#### Problem
I'd like the entries reproduced exactly, with all pictures omitted.

#### Saved entries
◇ ◇ ◇ ◇ ◇ ◇ ◇
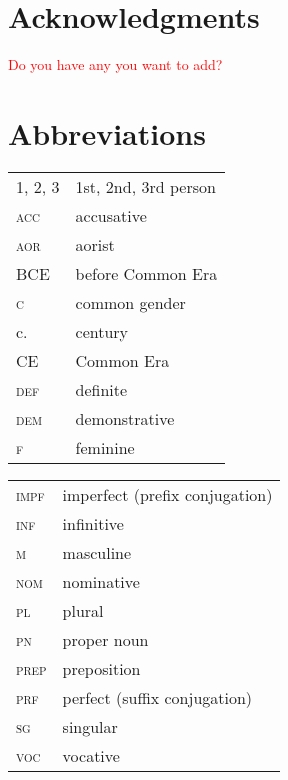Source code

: \documentclass[output=paper]{langsci/langscibook}
\begin{document}
\section*{Acknowledgments}
\textcolor{red}{Do you have any you want to add?}

\section*{Abbreviations}

\begin{tabularx}{.5\textwidth}{@{}lQ@{}}
\textsc{1, 2, 3} & 1st, 2nd, 3rd person \\
\textsc{acc} & accusative \\
\textsc{aor} & aorist \\
BCE & before Common Era \\
\textsc{c} & common gender \\
c. & century \\
CE & Common Era \\
\textsc{def} & definite \\
\textsc{dem} & demonstrative \\
\textsc{f} & feminine \\
\end{tabularx}%
\begin{tabularx}{.5\textwidth}{@{}lQ@{}}
\textsc{impf} & imperfect (prefix conjugation) \\
\textsc{inf} & infinitive \\
\textsc{m} & masculine \\
\textsc{nom} & nominative \\
\textsc{pl} & plural \\
\textsc{pn} & proper noun \\
\textsc{prep} & preposition \\
\textsc{prf} & perfect (suffix conjugation) \\
\textsc{sg} & singular \\
\textsc{voc} & vocative \\
\end{tabularx}%


\sloppy
\printbibliography[heading=subbibliography,notkeyword=this] 
\end{document}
◇ ◇ ◇ ◇ ◇ ◇ ◇
#### Solution for this problem
Source code

: \documentclass[output=paper]{langsci/langscibook}
\begin{document}
\section*{Acknowledgments}
\textcolor{red}{Do you have any you want to add?}

\section*{Abbreviations}

\begin{tabularx}{.5\textwidth}{@{}lQ@{}}
\textsc{1, 2, 3} & 1st, 2nd, 3rd person \\
\textsc{acc} & accusative \\
\textsc{aor} & aorist \\
BCE & before Common Era \\
\textsc{c} & common gender \\
c. & century \\
CE & Common Era \\
\textsc{def} & definite \\
\textsc{dem} & demonstrative \\
\textsc{f} & feminine \\
\end{tabularx}%
\begin{tabularx}{.5\textwidth}{@{}lQ@{}}
\textsc{impf} & imperfect (prefix conjugation) \\
\textsc{inf} & infinitive \\
\textsc{m} & masculine \\
\textsc{nom} & nominative \\
\textsc{pl} & plural \\
\textsc{pn} & proper noun \\
\textsc{prep} & preposition \\
\textsc{prf} & perfect (suffix conjugation) \\
\textsc{sg} & singular \\
\textsc{voc} & vocative \\
\end{tabularx}%


\sloppy
\printbibliography[heading=subbibliography,notkeyword=this] 
\end{document}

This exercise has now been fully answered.